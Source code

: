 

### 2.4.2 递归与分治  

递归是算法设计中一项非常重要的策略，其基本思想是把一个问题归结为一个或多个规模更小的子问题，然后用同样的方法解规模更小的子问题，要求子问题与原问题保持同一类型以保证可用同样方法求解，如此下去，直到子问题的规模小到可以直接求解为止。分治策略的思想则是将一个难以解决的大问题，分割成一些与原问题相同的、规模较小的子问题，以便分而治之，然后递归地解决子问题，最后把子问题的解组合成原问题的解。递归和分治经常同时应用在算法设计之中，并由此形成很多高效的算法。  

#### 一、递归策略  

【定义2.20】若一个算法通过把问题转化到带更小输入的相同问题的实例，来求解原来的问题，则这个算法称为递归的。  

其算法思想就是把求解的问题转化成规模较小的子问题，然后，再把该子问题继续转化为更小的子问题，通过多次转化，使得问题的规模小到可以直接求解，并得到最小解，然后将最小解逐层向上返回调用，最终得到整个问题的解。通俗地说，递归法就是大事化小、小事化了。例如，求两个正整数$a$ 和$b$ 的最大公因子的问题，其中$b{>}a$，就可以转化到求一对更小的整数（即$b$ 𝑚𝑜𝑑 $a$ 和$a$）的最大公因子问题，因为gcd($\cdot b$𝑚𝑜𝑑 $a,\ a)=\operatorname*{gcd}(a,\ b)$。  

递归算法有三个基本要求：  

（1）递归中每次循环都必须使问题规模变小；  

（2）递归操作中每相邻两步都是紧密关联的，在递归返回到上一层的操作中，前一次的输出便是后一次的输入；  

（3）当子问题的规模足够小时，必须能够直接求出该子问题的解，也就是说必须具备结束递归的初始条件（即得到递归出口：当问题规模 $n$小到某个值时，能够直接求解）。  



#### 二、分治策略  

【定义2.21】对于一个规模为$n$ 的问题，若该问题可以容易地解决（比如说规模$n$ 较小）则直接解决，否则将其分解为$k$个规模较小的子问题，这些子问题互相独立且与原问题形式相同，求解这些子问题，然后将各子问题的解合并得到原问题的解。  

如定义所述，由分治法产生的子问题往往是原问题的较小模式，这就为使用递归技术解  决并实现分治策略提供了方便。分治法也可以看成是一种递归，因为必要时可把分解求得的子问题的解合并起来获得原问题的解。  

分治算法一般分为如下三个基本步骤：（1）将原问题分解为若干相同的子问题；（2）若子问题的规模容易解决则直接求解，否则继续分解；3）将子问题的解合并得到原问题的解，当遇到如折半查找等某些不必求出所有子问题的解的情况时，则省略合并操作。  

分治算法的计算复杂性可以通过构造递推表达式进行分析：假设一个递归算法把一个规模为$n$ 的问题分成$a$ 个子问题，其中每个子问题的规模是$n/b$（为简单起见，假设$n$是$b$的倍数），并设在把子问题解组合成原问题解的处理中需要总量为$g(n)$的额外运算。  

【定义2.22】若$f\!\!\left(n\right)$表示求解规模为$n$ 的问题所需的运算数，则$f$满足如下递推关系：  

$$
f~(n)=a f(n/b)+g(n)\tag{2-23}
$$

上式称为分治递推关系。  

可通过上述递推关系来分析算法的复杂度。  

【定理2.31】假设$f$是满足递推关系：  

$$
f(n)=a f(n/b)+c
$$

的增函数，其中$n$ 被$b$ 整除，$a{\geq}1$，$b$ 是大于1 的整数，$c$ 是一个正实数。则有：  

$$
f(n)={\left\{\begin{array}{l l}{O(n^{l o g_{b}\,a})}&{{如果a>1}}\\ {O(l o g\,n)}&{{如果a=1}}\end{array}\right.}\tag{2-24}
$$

--- --- ---

# PROBLEM STATEMENT
The full set of records above must be reproduced exactly in the reply.

# EXERCISE ANSWER
Source code

: 

### 2.4.2 递归与分治  

递归是算法设计中一项非常重要的策略，其基本思想是把一个问题归结为一个或多个规模更小的子问题，然后用同样的方法解规模更小的子问题，要求子问题与原问题保持同一类型以保证可用同样方法求解，如此下去，直到子问题的规模小到可以直接求解为止。分治策略的思想则是将一个难以解决的大问题，分割成一些与原问题相同的、规模较小的子问题，以便分而治之，然后递归地解决子问题，最后把子问题的解组合成原问题的解。递归和分治经常同时应用在算法设计之中，并由此形成很多高效的算法。  

#### 一、递归策略  

【定义2.20】若一个算法通过把问题转化到带更小输入的相同问题的实例，来求解原来的问题，则这个算法称为递归的。  

其算法思想就是把求解的问题转化成规模较小的子问题，然后，再把该子问题继续转化为更小的子问题，通过多次转化，使得问题的规模小到可以直接求解，并得到最小解，然后将最小解逐层向上返回调用，最终得到整个问题的解。通俗地说，递归法就是大事化小、小事化了。例如，求两个正整数$a$ 和$b$ 的最大公因子的问题，其中$b{>}a$，就可以转化到求一对更小的整数（即$b$ 𝑚𝑜𝑑 $a$ 和$a$）的最大公因子问题，因为gcd($\cdot b$𝑚𝑜𝑑 $a,\ a)=\operatorname*{gcd}(a,\ b)$。  

递归算法有三个基本要求：  

（1）递归中每次循环都必须使问题规模变小；  

（2）递归操作中每相邻两步都是紧密关联的，在递归返回到上一层的操作中，前一次的输出便是后一次的输入；  

（3）当子问题的规模足够小时，必须能够直接求出该子问题的解，也就是说必须具备结束递归的初始条件（即得到递归出口：当问题规模 $n$小到某个值时，能够直接求解）。  



#### 二、分治策略  

【定义2.21】对于一个规模为$n$ 的问题，若该问题可以容易地解决（比如说规模$n$ 较小）则直接解决，否则将其分解为$k$个规模较小的子问题，这些子问题互相独立且与原问题形式相同，求解这些子问题，然后将各子问题的解合并得到原问题的解。  

如定义所述，由分治法产生的子问题往往是原问题的较小模式，这就为使用递归技术解  决并实现分治策略提供了方便。分治法也可以看成是一种递归，因为必要时可把分解求得的子问题的解合并起来获得原问题的解。  

分治算法一般分为如下三个基本步骤：（1）将原问题分解为若干相同的子问题；（2）若子问题的规模容易解决则直接求解，否则继续分解；3）将子问题的解合并得到原问题的解，当遇到如折半查找等某些不必求出所有子问题的解的情况时，则省略合并操作。  

分治算法的计算复杂性可以通过构造递推表达式进行分析：假设一个递归算法把一个规模为$n$ 的问题分成$a$ 个子问题，其中每个子问题的规模是$n/b$（为简单起见，假设$n$是$b$的倍数），并设在把子问题解组合成原问题解的处理中需要总量为$g(n)$的额外运算。  

【定义2.22】若$f\!\!\left(n\right)$表示求解规模为$n$ 的问题所需的运算数，则$f$满足如下递推关系：  

$$
f~(n)=a f(n/b)+g(n)\tag{2-23}
$$

上式称为分治递推关系。  

可通过上述递推关系来分析算法的复杂度。  

【定理2.31】假设$f$是满足递推关系：  

$$
f(n)=a f(n/b)+c
$$

的增函数，其中$n$ 被$b$ 整除，$a{\geq}1$，$b$ 是大于1 的整数，$c$ 是一个正实数。则有：  

$$
f(n)={\left\{\begin{array}{l l}{O(n^{l o g_{b}\,a})}&{{如果a>1}}\\ {O(l o g\,n)}&{{如果a=1}}\end{array}\right.}\tag{2-24}
$$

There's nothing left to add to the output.